▸ Prompt: Set down exactly the lines from the one containing "lines - updated)" through the last line of the records below, both included, and nothing else.

▸ Extracted data entries:
******************************

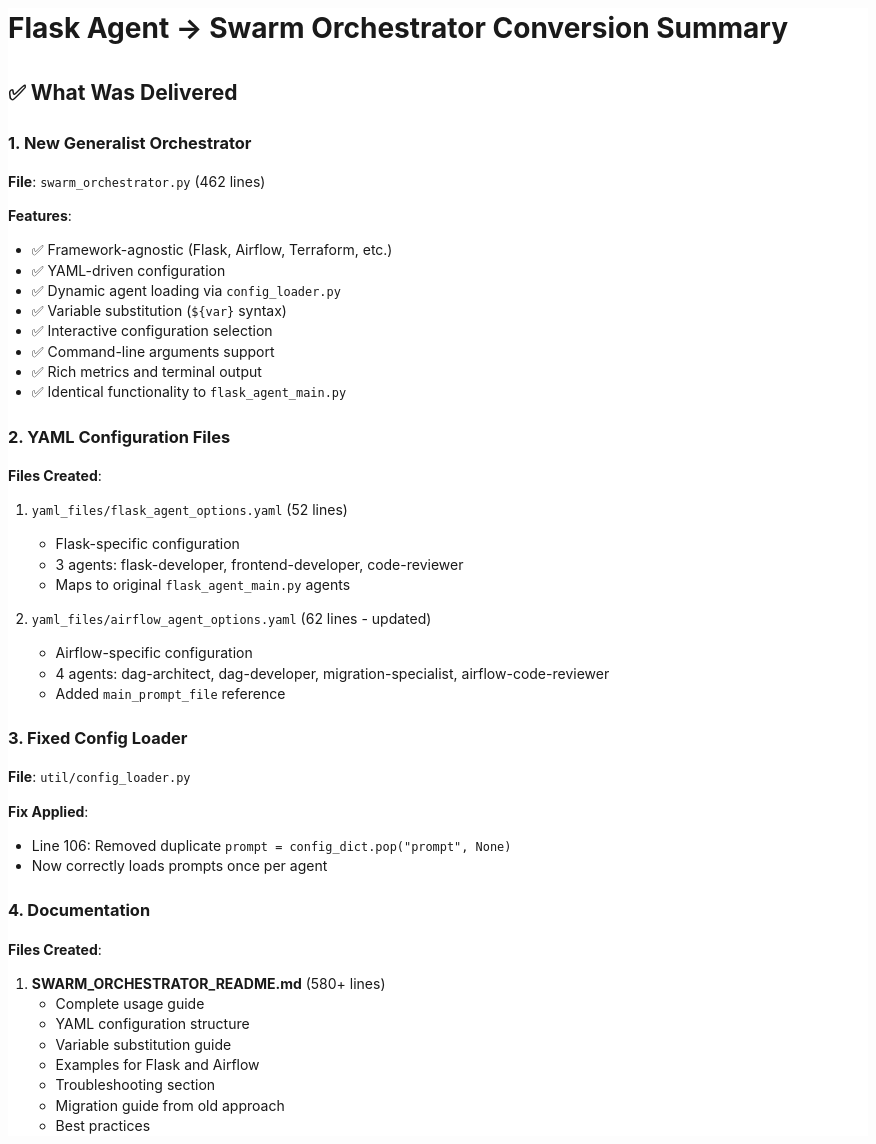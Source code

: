 # Flask Agent → Swarm Orchestrator Conversion Summary

## ✅ What Was Delivered

### 1. New Generalist Orchestrator

**File**: `swarm_orchestrator.py` (462 lines)

**Features**:
- ✅ Framework-agnostic (Flask, Airflow, Terraform, etc.)
- ✅ YAML-driven configuration
- ✅ Dynamic agent loading via `config_loader.py`
- ✅ Variable substitution (`${var}` syntax)
- ✅ Interactive configuration selection
- ✅ Command-line arguments support
- ✅ Rich metrics and terminal output
- ✅ Identical functionality to `flask_agent_main.py`

### 2. YAML Configuration Files

**Files Created**:
1. `yaml_files/flask_agent_options.yaml` (52 lines)
   - Flask-specific configuration
   - 3 agents: flask-developer, frontend-developer, code-reviewer
   - Maps to original `flask_agent_main.py` agents

2. `yaml_files/airflow_agent_options.yaml` (62 lines - updated)
   - Airflow-specific configuration
   - 4 agents: dag-architect, dag-developer, migration-specialist, airflow-code-reviewer
   - Added `main_prompt_file` reference

### 3. Fixed Config Loader

**File**: `util/config_loader.py`

**Fix Applied**:
- Line 106: Removed duplicate `prompt = config_dict.pop("prompt", None)`
- Now correctly loads prompts once per agent

### 4. Documentation

**Files Created**:

1. **SWARM_ORCHESTRATOR_README.md** (580+ lines)
   - Complete usage guide
   - YAML configuration structure
   - Variable substitution guide
   - Examples for Flask and Airflow
   - Troubleshooting section
   - Migration guide from old approach
   - Best practices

******************************

▸ Exercise result:
2. `yaml_files/airflow_agent_options.yaml` (62 lines - updated)
   - Airflow-specific configuration
   - 4 agents: dag-architect, dag-developer, migration-specialist, airflow-code-reviewer
   - Added `main_prompt_file` reference

### 3. Fixed Config Loader

**File**: `util/config_loader.py`

**Fix Applied**:
- Line 106: Removed duplicate `prompt = config_dict.pop("prompt", None)`
- Now correctly loads prompts once per agent

### 4. Documentation

**Files Created**:

1. **SWARM_ORCHESTRATOR_README.md** (580+ lines)
   - Complete usage guide
   - YAML configuration structure
   - Variable substitution guide
   - Examples for Flask and Airflow
   - Troubleshooting section
   - Migration guide from old approach
   - Best practices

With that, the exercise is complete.